• [What to work on]: The lines to copy are those with "apply" in them. Pull each one from the entries below.

• [Records]:
# # # # # # #

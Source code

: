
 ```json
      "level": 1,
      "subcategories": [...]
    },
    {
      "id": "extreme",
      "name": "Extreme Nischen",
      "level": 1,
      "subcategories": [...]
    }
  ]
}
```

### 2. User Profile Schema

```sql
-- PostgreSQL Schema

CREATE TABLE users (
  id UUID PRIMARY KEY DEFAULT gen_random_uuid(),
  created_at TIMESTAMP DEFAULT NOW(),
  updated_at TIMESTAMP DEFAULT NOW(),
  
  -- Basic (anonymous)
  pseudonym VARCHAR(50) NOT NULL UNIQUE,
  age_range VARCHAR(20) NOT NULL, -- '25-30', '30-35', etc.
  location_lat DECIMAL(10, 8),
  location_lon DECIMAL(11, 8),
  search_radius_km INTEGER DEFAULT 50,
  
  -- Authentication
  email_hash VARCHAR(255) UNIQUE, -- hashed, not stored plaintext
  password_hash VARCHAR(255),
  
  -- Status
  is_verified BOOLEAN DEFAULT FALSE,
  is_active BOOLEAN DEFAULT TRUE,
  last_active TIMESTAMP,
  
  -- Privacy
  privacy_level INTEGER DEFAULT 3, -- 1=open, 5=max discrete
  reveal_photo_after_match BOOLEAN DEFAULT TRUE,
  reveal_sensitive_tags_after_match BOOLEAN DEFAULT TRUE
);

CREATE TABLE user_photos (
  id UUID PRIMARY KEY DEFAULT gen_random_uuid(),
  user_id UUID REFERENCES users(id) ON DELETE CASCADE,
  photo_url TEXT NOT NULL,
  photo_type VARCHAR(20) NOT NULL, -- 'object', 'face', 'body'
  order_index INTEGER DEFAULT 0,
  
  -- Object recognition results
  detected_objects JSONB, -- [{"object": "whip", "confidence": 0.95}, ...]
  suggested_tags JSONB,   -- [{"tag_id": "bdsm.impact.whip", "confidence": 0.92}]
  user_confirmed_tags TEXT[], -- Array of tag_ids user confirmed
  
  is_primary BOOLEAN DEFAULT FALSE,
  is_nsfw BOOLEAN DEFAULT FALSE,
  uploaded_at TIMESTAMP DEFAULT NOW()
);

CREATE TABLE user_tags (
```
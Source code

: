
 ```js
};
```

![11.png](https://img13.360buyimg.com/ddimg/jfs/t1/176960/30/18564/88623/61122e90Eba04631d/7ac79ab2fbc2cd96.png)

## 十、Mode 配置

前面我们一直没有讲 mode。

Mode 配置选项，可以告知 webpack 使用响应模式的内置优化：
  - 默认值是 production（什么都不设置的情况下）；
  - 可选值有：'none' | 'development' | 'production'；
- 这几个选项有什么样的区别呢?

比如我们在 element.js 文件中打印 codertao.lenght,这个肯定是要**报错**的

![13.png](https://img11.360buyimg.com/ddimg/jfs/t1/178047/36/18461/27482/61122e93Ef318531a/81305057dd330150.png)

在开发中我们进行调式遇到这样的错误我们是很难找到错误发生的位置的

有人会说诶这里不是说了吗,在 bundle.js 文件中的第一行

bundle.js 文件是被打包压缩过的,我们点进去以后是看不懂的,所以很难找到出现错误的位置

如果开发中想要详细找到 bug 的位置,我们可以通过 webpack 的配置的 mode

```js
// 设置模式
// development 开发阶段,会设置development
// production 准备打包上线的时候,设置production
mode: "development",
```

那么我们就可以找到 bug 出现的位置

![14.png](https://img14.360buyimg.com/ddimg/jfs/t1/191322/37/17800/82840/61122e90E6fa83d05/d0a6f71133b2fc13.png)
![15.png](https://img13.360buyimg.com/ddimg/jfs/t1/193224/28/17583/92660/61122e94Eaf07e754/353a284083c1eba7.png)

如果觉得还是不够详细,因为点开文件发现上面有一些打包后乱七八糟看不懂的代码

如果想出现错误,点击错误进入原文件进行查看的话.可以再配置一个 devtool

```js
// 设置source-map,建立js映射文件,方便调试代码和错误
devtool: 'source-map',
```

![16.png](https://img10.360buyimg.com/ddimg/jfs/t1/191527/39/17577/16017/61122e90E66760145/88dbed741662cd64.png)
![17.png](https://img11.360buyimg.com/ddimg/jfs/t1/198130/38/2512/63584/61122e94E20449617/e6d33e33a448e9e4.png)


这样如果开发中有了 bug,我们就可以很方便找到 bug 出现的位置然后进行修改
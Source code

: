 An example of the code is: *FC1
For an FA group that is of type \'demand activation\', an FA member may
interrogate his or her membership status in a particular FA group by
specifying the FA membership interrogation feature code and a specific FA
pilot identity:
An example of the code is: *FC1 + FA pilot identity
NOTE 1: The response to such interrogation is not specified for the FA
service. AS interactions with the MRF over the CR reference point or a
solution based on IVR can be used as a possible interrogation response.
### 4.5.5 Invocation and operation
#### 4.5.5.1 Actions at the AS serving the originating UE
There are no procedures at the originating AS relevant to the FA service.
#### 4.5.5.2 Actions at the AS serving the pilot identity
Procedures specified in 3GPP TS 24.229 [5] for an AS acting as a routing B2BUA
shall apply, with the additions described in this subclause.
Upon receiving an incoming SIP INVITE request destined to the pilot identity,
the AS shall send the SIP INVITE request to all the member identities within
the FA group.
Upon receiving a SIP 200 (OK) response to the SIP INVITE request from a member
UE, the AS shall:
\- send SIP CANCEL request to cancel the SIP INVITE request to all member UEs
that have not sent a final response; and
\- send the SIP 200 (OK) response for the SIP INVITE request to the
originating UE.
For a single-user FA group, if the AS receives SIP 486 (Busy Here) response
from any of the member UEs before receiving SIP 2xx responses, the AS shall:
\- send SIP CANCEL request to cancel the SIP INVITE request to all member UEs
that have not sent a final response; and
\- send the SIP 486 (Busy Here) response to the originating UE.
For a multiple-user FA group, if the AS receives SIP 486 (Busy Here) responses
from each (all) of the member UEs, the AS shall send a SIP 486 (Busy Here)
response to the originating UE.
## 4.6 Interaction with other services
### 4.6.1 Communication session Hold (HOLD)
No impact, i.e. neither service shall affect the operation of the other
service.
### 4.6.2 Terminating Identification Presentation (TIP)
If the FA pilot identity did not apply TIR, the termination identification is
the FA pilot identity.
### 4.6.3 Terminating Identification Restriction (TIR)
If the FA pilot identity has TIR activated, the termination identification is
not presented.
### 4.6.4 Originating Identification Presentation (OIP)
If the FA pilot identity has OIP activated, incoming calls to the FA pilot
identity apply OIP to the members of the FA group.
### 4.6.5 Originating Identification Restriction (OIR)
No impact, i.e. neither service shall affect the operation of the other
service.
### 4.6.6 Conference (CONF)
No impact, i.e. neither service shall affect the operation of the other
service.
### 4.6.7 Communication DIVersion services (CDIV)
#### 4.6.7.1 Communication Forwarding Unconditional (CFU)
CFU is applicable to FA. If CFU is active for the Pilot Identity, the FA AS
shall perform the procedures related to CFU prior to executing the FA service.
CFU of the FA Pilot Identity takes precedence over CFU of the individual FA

# # # # # # #

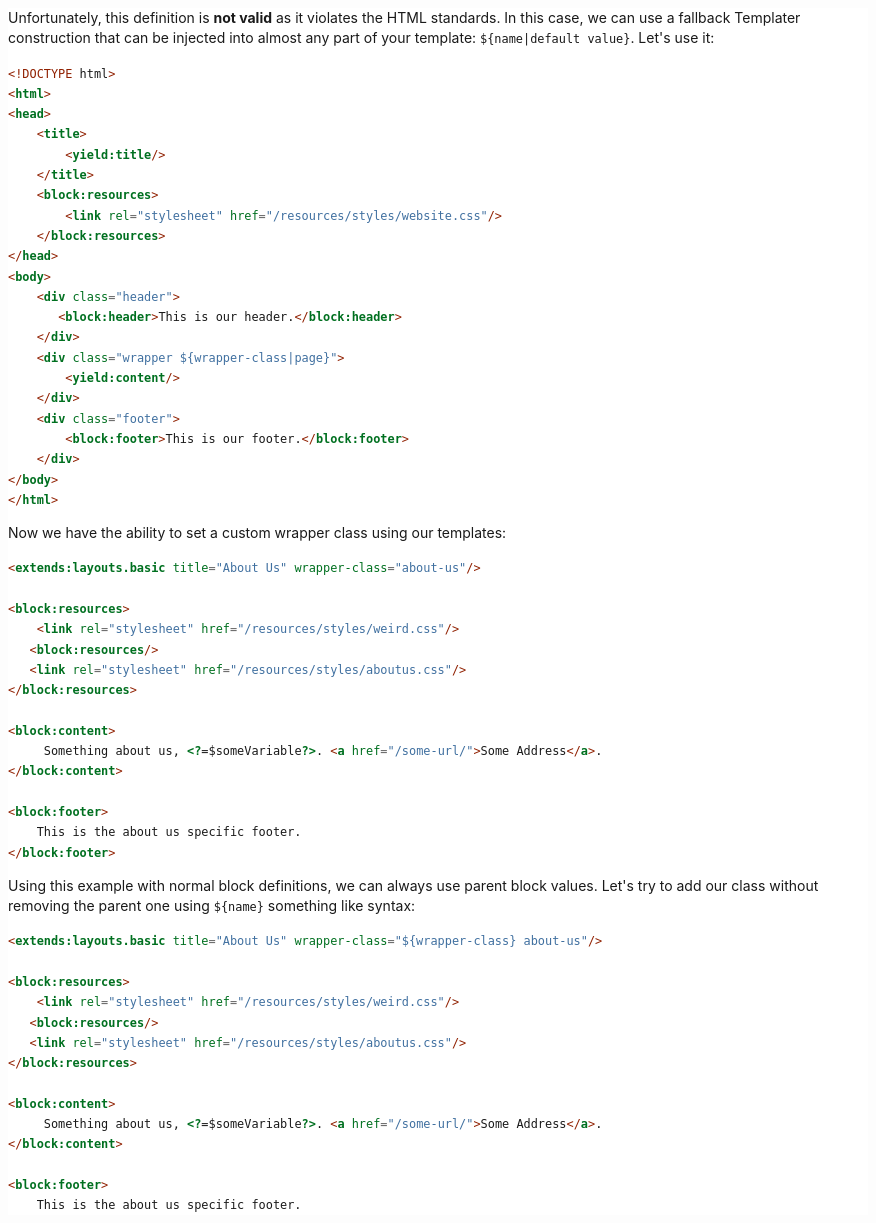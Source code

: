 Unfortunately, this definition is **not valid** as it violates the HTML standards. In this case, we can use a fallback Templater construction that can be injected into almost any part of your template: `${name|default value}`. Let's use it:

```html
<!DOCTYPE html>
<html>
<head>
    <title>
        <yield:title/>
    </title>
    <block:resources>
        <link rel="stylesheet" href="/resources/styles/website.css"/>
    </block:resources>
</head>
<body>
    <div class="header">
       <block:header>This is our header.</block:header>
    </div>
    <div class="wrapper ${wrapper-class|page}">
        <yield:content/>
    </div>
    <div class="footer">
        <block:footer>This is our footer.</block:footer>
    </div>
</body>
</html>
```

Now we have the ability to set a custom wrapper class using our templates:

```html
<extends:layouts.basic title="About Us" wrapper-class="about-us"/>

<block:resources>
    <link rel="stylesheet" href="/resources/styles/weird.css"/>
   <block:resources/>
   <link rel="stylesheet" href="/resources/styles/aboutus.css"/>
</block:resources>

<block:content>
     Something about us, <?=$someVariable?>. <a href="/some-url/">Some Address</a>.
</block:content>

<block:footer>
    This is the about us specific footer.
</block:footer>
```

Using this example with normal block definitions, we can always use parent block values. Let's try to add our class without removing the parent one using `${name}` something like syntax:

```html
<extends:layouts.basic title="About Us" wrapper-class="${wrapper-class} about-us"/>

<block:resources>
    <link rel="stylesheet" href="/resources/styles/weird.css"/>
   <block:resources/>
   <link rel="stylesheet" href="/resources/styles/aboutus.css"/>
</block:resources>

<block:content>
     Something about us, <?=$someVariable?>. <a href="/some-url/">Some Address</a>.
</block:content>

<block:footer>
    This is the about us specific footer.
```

# # # # # # #

• [Written response]:
shall apply, with the additions described in this subclause.
If the FA pilot identity did not apply TIR, the termination identification is
identity apply OIP to the members of the FA group.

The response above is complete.